*** Opening of Extracted records ***

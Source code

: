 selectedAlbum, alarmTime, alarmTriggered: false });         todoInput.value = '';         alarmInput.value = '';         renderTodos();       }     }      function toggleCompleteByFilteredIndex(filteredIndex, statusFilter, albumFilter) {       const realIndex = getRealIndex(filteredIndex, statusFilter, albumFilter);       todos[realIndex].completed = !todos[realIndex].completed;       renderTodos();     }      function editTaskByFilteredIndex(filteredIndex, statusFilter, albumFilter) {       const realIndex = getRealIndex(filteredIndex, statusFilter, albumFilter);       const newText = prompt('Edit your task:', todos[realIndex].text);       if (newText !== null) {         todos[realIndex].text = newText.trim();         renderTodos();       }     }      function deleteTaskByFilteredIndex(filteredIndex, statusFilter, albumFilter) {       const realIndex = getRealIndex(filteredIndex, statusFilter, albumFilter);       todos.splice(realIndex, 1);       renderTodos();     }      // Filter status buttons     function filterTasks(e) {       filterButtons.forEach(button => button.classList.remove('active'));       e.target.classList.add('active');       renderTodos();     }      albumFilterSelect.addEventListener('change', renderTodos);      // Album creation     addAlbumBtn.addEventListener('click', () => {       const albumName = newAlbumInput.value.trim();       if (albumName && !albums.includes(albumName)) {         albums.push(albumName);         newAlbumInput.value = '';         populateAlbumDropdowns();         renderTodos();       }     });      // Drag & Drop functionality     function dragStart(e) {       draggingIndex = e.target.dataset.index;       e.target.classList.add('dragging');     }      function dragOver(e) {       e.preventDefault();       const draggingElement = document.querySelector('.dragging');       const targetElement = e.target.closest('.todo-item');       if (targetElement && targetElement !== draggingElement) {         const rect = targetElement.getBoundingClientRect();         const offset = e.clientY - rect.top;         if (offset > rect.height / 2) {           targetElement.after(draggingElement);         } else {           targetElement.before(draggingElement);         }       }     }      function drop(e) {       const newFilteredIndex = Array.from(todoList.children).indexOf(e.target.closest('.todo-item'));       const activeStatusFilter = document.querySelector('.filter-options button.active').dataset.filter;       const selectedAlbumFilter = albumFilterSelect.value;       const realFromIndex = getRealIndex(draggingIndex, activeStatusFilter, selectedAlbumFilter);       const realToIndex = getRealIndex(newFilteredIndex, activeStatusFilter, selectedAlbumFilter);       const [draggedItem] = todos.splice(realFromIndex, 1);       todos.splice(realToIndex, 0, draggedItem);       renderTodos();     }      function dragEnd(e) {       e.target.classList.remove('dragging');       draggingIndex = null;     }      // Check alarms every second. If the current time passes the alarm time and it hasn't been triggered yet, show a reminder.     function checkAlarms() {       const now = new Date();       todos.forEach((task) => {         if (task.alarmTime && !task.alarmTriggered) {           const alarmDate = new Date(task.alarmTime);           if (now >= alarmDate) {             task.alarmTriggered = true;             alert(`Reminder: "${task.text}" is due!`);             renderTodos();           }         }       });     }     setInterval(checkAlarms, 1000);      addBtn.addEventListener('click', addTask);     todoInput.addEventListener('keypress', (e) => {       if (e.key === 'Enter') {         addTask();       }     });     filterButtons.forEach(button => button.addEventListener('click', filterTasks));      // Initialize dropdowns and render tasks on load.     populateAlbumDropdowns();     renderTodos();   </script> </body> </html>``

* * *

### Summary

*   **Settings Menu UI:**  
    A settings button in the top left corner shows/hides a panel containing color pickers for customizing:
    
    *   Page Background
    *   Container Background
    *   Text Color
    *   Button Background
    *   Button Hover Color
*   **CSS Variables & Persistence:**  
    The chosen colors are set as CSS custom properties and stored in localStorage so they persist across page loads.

*** Close of Extracted records ***
*** Opening of Extracted records ***

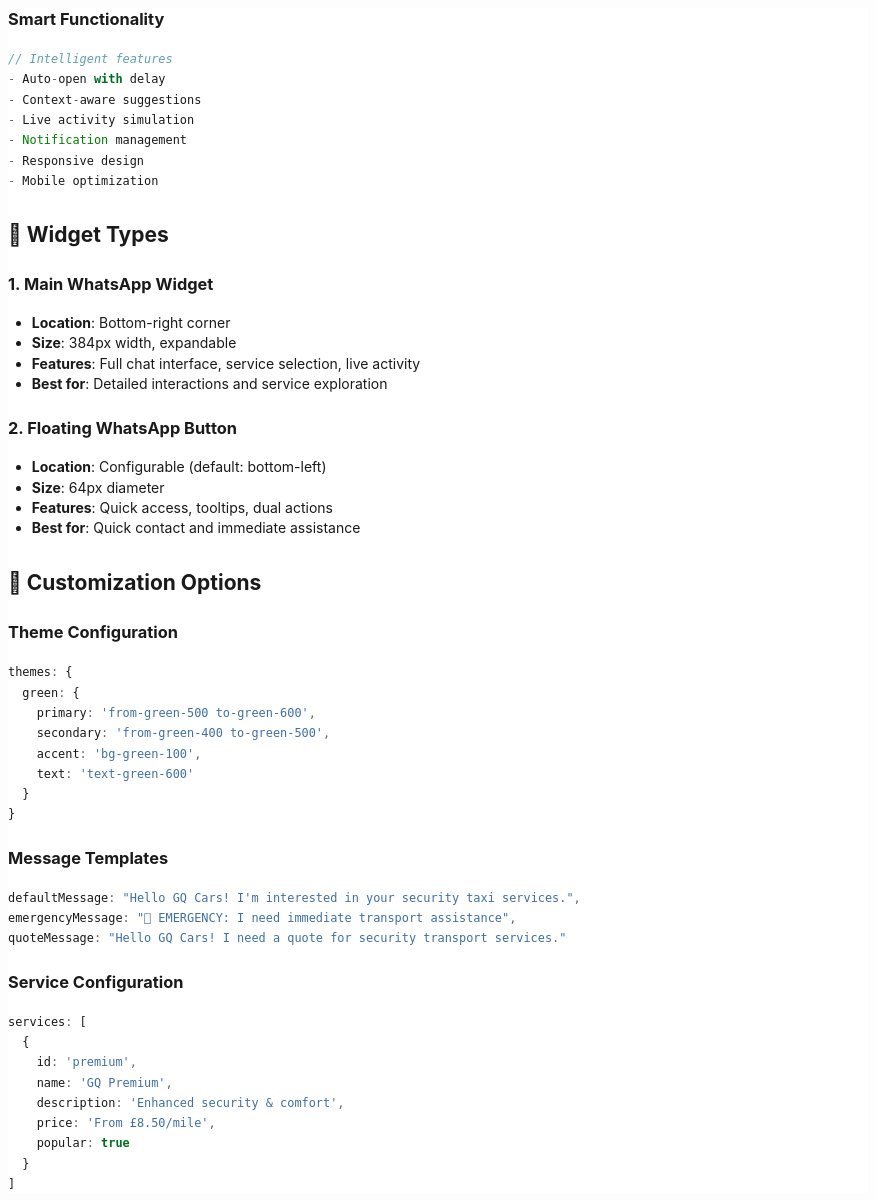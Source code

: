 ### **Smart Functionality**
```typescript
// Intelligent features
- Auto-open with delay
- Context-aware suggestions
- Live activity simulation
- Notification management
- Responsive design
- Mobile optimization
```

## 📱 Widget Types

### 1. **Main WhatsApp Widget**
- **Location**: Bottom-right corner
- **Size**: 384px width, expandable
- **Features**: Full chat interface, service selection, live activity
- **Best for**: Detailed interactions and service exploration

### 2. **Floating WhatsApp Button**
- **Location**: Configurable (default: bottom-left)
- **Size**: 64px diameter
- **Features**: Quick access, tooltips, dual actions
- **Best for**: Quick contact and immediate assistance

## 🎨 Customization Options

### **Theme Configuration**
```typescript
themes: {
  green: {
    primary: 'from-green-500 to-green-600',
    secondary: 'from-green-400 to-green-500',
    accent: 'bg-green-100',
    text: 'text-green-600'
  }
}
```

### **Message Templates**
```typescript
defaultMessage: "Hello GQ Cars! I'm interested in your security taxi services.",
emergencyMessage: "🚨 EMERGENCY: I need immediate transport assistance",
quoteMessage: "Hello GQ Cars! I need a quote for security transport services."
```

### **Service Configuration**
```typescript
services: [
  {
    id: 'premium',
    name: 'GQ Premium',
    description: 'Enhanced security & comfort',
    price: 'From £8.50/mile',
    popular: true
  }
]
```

*** Close of Extracted records ***

What to do: Find how many lines above include "transport"; reply with the number only.

Result: 2